Until last Sunday, it had been almost two years since I had run a race shorter than a 10-miler. After a less-than-stellar experience at an overly crowded 5K, I swore off short races, chalking them up to being a waste of time and money and quite frankly kind of like amateur hour.
I will fully admit, I turned into a little bit of a running diva snob after that race.
I was frustrated and annoyed at my experience, and figured, if I wanted to run short distances, I could do it on my own time for free.
In my mind, it just wasn’t worth it to shell out money to participate in an event that I knew I could finish without a problem.
But the 5K I ran this weekend changed my mind.
Running short races isn’t pointless. In fact, it can be fun. And if you want, short races can be challenging.
You might have noticed in my list of potential races for the fall, I included several short races, instead of my usual handful of half marathons.
That 5K kind of lit a fire under my butt to get back in the racing game, but not to burn myself out with long distances all the time. I love distance running. I love training for long races. But after several years of training for nothing but marathons and half marathons, my mind and body are craving some running variety.
Shorter races are less stressful. I know I could wake up tomorrow and run a 10K if I wanted. Sure it might not be very fast, but I could do it.

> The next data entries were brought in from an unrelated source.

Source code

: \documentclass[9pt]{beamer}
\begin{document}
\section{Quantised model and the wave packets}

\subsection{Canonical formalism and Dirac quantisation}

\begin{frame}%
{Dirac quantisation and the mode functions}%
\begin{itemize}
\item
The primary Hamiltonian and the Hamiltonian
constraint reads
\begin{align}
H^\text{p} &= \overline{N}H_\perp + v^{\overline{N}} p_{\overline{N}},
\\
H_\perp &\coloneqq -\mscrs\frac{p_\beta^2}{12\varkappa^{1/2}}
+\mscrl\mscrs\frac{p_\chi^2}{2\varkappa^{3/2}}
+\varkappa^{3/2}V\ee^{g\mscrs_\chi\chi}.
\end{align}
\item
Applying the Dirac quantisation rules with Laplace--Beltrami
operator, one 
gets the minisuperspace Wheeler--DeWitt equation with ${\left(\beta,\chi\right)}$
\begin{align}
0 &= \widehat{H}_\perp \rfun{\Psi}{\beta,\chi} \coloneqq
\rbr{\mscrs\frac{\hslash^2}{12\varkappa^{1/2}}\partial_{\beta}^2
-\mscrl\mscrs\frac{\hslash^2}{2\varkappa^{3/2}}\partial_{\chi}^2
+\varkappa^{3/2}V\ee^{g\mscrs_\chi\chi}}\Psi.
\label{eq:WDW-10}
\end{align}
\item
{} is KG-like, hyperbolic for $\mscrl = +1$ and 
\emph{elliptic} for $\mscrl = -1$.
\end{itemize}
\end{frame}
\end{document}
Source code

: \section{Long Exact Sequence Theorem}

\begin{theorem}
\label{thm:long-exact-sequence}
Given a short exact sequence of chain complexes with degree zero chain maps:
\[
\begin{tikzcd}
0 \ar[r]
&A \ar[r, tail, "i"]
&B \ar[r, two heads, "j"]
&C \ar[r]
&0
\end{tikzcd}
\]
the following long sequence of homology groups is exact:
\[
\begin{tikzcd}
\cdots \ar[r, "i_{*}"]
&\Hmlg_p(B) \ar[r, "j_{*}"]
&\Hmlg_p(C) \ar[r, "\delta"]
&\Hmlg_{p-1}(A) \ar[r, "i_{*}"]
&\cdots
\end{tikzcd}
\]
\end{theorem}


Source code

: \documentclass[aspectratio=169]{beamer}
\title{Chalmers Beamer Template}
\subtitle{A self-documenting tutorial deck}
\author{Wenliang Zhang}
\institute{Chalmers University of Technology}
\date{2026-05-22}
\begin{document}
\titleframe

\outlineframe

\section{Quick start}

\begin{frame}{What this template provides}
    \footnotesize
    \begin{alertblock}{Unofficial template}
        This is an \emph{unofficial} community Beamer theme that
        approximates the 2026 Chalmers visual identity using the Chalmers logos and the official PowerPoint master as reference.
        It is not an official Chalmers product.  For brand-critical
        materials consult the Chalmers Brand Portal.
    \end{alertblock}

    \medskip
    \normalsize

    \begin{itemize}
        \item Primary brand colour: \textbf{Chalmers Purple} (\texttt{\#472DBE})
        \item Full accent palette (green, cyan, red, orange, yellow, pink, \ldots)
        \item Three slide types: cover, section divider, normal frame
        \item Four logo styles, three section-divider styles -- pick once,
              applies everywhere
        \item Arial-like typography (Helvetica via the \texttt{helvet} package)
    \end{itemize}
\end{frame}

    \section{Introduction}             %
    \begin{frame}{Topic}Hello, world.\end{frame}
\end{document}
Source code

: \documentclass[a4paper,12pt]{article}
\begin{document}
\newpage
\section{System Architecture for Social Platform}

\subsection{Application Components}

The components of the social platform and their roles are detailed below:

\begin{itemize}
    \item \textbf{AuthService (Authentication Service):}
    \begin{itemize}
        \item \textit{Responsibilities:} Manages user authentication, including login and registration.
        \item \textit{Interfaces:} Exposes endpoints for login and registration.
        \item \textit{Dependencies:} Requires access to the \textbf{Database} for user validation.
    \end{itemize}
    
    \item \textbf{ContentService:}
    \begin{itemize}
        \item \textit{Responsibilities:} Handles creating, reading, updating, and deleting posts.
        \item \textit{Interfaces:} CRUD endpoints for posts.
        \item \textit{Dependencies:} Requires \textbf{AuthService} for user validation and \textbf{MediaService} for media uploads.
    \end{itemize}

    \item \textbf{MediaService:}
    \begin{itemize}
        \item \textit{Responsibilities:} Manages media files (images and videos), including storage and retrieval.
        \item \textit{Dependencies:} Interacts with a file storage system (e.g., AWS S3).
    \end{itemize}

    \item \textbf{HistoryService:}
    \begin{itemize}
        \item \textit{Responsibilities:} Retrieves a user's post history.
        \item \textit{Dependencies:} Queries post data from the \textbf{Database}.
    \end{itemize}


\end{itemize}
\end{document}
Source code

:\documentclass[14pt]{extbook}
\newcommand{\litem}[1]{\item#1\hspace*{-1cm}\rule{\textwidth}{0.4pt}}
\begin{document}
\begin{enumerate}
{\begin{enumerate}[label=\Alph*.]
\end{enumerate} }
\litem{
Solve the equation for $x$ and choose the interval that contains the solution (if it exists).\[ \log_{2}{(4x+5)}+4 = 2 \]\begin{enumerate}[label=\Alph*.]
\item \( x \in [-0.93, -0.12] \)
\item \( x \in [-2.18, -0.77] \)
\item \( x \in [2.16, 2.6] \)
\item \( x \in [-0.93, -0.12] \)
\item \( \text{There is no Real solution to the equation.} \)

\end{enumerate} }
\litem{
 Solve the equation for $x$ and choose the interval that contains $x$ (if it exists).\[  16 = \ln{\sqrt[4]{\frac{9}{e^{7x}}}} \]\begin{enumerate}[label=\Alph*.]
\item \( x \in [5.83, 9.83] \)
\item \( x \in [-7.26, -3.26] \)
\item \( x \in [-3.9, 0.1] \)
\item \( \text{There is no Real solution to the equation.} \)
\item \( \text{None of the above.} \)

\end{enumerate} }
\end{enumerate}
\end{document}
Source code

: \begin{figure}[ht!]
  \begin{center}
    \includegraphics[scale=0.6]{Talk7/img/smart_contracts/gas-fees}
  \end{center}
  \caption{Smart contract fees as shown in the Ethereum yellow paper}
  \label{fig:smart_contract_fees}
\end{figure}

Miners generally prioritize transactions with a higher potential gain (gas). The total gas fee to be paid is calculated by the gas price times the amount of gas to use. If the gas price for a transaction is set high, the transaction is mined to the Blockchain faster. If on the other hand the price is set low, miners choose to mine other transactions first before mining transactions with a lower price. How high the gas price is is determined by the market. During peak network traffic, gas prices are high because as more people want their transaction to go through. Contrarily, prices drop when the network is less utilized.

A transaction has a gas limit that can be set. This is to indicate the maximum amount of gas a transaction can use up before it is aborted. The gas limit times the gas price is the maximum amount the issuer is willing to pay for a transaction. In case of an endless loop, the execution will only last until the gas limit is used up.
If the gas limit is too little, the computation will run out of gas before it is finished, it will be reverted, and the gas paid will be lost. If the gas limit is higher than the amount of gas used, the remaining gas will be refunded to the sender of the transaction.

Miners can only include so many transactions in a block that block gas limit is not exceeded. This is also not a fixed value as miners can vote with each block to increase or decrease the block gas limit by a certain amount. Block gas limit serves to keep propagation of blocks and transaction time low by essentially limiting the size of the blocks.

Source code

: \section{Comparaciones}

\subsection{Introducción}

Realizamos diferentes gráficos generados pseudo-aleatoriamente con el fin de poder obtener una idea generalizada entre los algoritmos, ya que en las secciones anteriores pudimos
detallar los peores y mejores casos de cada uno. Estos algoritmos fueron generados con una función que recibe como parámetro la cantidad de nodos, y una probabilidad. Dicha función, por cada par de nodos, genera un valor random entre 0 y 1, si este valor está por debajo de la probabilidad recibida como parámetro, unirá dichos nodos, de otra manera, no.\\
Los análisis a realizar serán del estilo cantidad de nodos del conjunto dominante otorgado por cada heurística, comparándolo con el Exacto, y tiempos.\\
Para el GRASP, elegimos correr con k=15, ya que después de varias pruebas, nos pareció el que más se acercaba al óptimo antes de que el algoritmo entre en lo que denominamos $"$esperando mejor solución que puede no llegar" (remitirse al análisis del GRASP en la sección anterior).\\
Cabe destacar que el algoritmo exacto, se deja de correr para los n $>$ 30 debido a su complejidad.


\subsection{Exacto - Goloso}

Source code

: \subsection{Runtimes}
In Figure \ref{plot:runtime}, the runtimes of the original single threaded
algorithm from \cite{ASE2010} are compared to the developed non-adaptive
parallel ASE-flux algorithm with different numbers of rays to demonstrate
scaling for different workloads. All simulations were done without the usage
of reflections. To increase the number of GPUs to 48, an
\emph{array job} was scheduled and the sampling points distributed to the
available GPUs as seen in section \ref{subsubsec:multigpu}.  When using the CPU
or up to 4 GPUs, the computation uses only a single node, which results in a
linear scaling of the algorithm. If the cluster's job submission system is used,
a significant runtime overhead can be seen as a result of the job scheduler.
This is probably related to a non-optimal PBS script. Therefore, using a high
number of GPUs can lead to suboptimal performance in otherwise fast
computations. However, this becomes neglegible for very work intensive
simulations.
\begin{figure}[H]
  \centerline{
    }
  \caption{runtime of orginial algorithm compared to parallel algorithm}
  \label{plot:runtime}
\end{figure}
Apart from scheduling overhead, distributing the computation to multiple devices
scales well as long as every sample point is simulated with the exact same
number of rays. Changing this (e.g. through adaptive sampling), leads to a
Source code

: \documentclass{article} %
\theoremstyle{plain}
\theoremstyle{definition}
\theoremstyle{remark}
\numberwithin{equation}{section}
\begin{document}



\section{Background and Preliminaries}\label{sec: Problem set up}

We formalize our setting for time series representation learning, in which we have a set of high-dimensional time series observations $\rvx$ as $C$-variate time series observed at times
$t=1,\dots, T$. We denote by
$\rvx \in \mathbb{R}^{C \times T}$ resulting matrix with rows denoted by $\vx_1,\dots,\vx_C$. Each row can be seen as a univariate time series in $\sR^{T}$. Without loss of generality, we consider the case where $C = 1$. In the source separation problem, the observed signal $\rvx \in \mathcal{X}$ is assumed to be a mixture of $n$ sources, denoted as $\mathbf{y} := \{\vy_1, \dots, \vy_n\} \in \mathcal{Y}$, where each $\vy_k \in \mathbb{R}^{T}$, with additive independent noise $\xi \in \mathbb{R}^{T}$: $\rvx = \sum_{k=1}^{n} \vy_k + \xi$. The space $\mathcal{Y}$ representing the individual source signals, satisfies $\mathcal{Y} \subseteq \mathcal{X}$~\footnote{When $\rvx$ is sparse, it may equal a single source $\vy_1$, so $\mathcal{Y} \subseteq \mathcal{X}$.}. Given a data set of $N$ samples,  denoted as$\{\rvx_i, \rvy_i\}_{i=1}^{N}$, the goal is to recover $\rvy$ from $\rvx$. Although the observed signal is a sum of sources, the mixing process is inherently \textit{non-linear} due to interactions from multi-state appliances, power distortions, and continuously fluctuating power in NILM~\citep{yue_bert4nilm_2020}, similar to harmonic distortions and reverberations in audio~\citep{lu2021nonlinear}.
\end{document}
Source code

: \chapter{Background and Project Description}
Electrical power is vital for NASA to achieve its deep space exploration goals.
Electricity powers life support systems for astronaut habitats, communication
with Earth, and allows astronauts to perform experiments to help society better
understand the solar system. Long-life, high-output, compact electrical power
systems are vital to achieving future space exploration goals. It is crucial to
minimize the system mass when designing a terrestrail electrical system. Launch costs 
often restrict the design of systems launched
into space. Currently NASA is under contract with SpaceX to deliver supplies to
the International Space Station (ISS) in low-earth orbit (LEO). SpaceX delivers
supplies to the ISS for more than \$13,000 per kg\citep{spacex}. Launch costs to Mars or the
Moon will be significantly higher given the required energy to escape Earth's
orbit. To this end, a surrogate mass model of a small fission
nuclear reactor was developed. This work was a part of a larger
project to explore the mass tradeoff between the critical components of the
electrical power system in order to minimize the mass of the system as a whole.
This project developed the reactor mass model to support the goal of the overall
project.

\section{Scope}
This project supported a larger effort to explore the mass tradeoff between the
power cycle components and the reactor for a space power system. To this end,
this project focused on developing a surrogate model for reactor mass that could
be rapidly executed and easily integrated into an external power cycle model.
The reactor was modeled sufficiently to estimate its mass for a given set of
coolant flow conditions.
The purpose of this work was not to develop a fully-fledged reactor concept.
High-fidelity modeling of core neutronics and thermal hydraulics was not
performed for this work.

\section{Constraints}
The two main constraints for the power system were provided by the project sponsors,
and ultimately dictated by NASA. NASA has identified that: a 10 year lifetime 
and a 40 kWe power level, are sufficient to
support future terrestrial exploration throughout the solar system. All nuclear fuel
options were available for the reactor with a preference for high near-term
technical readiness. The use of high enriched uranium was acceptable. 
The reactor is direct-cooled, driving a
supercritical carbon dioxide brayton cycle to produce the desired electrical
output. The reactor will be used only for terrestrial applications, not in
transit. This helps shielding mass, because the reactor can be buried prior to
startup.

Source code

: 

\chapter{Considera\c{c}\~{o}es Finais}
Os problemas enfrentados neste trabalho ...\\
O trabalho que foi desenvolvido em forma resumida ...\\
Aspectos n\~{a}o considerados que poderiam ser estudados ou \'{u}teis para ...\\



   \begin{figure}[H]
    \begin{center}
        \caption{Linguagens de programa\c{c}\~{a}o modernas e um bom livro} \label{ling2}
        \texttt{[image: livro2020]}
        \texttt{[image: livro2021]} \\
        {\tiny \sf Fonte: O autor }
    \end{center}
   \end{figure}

Starting with that baseline gives me more flexibility in a training plan. I don’t have to just focus on building mileage and I don’t have to have a panic attack if I skip a run or need to shuffle things in my schedule.
I’m excited to spend some time focusing on shorter distances this fall to see if I can set some new PRs. It’s been ages since I’ve taken a legitimate crack at my 5K or 10K PR and I think I could probably see some big improvements in my times.
I’m also hoping that mixing in some shorter races will help me achieve my goal of having a better running/life balance.
The 5K this weekend was a nice reminder that running shorter races isn’t pointless. There’s more to racing than just distance running and crossing a finish line is fun whether you’ve run 3.1 miles or 26.2.
It’s a shame I let one bad experience with a 5K sour me on shorter distances for such a long time. I guess I just needed one positive experience to change my perception.
Has a bad race experience ever turned you off from running a certain distance or a certain race?